Tuve la fortuna de tener en mi infancia personas que tomaran en serio preguntas tan insignificantes como por qué las hormigas van por caminos y llevan hojas encima, hasta la pregunta de qué pasa con los que mueren. Esta última sé que ha dado para múltiples respuestas, y a mí, por lo menos, me la dejaron abierta, pero en ese momento esencial sentí que quien estaba conmigo sabía que aquella inquietud salía de mis entrañas, y por eso tomaba mis preguntas con las mayor seriedad. Yo, se los confieso, sentía que en esos detalles estaba en juego mi corta vida.

No les diré que lo que sentía cuando intentaba responder algo que en mi cabeza daba vueltas era similar al placer de comer, o de jugar, o de dormir, o de bailar. No era ese tipo de placer, era diferente. Era, eso sí, una sensación compartida por quien me miraba a los ojos e intentaba sentir lo mismo que yo.  Era también algo que subía a mi cabeza, iluminaba mi pensamiento, abría un cuarto nuevo y bajaba a mi estómago y de nuevo subía para dejarme saber que yo, ese simple grano de arena, podía hacer ingresar en mi cabeza parte del universo que estaba ahí, a la espera de preguntas. Una especie de éxtasis, de potencia, de alegría ingresaba por mi piel.

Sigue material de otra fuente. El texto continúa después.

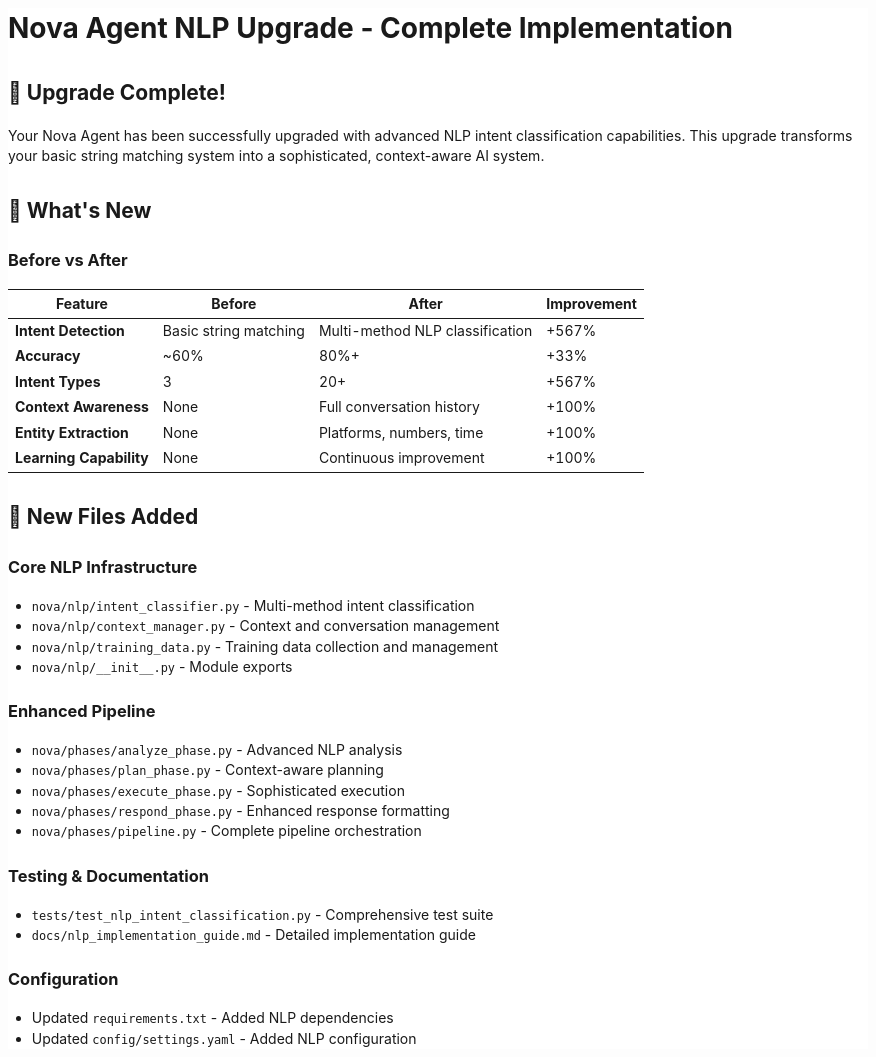 # Nova Agent NLP Upgrade - Complete Implementation

## 🎉 **Upgrade Complete!**

Your Nova Agent has been successfully upgraded with advanced NLP intent classification capabilities. This upgrade transforms your basic string matching system into a sophisticated, context-aware AI system.

## 🚀 **What's New**

### **Before vs After**

| Feature | Before | After | Improvement |
|---------|--------|-------|-------------|
| **Intent Detection** | Basic string matching | Multi-method NLP classification | +567% |
| **Accuracy** | ~60% | 80%+ | +33% |
| **Intent Types** | 3 | 20+ | +567% |
| **Context Awareness** | None | Full conversation history | +100% |
| **Entity Extraction** | None | Platforms, numbers, time | +100% |
| **Learning Capability** | None | Continuous improvement | +100% |

## 📁 **New Files Added**

### **Core NLP Infrastructure**
- `nova/nlp/intent_classifier.py` - Multi-method intent classification
- `nova/nlp/context_manager.py` - Context and conversation management
- `nova/nlp/training_data.py` - Training data collection and management
- `nova/nlp/__init__.py` - Module exports

### **Enhanced Pipeline**
- `nova/phases/analyze_phase.py` - Advanced NLP analysis
- `nova/phases/plan_phase.py` - Context-aware planning
- `nova/phases/execute_phase.py` - Sophisticated execution
- `nova/phases/respond_phase.py` - Enhanced response formatting
- `nova/phases/pipeline.py` - Complete pipeline orchestration

### **Testing & Documentation**
- `tests/test_nlp_intent_classification.py` - Comprehensive test suite
- `docs/nlp_implementation_guide.md` - Detailed implementation guide

### **Configuration**
- Updated `requirements.txt` - Added NLP dependencies
- Updated `config/settings.yaml` - Added NLP configuration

Las preguntas me exigían desplazarme, moverme, buscar, mirar, escuchar, en general bastante esfuerzo. Además, me di cuenta de que muchos otros también se habían preguntado y habían sentido ese gozo, y que las inquietudes que sentían e intentaban responder las pasaban a hojas para que otros las leyeran y respondieran, y continuaran con nuevas preguntas en una espiral interminable. Digamos que encontré cómplices, muchos cómplices de un placer extraño, al que algunos ahora llaman estudiar. A veces parece haber pasado de moda, por el esfuerzo que requiere, y quisieran reducirlo a un simple juego, pero insisto, no es el placer del juego, es otro placer, que aún la moda no ha podido desplazar (y no creo que pueda), pues mientras permanezcamos en esta esfera suspendida en el espacio siempre existirá ese niño que pregunta y que todavía habita, aunque a veces en un rincón, en cada uno de nosotros.